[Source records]
_ _ _ _ _

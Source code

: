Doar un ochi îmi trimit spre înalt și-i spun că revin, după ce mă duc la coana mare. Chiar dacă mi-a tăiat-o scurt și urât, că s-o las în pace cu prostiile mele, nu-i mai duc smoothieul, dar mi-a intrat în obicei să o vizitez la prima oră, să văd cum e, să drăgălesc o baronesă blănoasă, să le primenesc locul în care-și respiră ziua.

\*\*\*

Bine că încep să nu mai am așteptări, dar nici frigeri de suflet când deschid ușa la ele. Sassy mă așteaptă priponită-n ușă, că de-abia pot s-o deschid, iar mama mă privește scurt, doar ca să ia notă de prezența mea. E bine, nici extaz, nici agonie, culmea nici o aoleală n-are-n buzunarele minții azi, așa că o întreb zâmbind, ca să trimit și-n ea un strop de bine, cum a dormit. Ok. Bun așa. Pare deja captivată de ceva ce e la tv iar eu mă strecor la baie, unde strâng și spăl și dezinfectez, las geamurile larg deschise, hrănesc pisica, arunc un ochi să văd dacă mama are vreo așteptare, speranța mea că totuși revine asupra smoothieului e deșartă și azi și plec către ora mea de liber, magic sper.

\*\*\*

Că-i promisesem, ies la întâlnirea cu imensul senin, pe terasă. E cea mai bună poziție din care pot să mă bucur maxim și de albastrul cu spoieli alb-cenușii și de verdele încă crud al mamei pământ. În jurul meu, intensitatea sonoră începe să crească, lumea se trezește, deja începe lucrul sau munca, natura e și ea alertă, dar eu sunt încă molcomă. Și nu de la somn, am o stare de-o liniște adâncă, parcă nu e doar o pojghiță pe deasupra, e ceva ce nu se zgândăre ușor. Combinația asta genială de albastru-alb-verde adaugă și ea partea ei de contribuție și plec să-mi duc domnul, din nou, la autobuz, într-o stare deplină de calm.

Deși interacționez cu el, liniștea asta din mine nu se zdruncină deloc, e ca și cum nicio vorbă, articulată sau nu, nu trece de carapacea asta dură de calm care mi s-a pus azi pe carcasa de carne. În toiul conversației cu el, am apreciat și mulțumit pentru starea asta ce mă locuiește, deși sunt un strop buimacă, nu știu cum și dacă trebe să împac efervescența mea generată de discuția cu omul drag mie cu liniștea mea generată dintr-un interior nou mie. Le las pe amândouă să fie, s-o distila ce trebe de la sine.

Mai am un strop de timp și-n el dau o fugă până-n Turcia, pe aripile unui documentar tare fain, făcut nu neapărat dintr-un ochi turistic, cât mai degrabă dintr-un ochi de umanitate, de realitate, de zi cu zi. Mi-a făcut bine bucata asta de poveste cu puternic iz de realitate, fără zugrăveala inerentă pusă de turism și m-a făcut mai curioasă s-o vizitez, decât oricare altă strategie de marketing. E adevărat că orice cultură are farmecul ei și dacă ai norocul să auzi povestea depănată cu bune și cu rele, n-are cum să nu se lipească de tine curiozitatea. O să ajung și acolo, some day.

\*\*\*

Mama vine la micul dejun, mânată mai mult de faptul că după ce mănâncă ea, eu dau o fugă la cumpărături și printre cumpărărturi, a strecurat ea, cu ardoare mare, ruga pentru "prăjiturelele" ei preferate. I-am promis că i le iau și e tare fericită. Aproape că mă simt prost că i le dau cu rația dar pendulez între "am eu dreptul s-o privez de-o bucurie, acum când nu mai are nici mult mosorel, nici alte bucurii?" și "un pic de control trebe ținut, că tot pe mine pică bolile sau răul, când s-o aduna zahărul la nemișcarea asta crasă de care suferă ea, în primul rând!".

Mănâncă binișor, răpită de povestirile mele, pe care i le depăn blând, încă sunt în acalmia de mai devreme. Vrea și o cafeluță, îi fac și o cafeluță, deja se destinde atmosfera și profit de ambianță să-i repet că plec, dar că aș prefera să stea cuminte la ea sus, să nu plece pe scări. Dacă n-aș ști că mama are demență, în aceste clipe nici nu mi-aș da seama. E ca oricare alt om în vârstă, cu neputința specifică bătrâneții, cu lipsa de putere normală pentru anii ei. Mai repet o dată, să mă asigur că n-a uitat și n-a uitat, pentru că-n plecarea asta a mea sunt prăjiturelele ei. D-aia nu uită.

_ _ _ _ _

### [Exercise aim]
Wherever a line in the data above holds "sunt", copy that line.

### [Your solution]
Că-i promisesem, ies la întâlnirea cu imensul senin, pe terasă. E cea mai bună poziție din care pot să mă bucur maxim și de albastrul cu spoieli alb-cenușii și de verdele încă crud al mamei pământ. În jurul meu, intensitatea sonoră începe să crească, lumea se trezește, deja începe lucrul sau munca, natura e și ea alertă, dar eu sunt încă molcomă. Și nu de la somn, am o stare de-o liniște adâncă, parcă nu e doar o pojghiță pe deasupra, e ceva ce nu se zgândăre ușor. Combinația asta genială de albastru-alb-verde adaugă și ea partea ei de contribuție și plec să-mi duc domnul, din nou, la autobuz, într-o stare deplină de calm.
Deși interacționez cu el, liniștea asta din mine nu se zdruncină deloc, e ca și cum nicio vorbă, articulată sau nu, nu trece de carapacea asta dură de calm care mi s-a pus azi pe carcasa de carne. În toiul conversației cu el, am apreciat și mulțumit pentru starea asta ce mă locuiește, deși sunt un strop buimacă, nu știu cum și dacă trebe să împac efervescența mea generată de discuția cu omul drag mie cu liniștea mea generată dintr-un interior nou mie. Le las pe amândouă să fie, s-o distila ce trebe de la sine.
Mănâncă binișor, răpită de povestirile mele, pe care i le depăn blând, încă sunt în acalmia de mai devreme. Vrea și o cafeluță, îi fac și o cafeluță, deja se destinde atmosfera și profit de ambianță să-i repet că plec, dar că aș prefera să stea cuminte la ea sus, să nu plece pe scări. Dacă n-aș ști că mama are demență, în aceste clipe nici nu mi-aș da seama. E ca oricare alt om în vârstă, cu neputința specifică bătrâneții, cu lipsa de putere normală pentru anii ei. Mai repet o dată, să mă asigur că n-a uitat și n-a uitat, pentru că-n plecarea asta a mea sunt prăjiturelele ei. D-aia nu uită.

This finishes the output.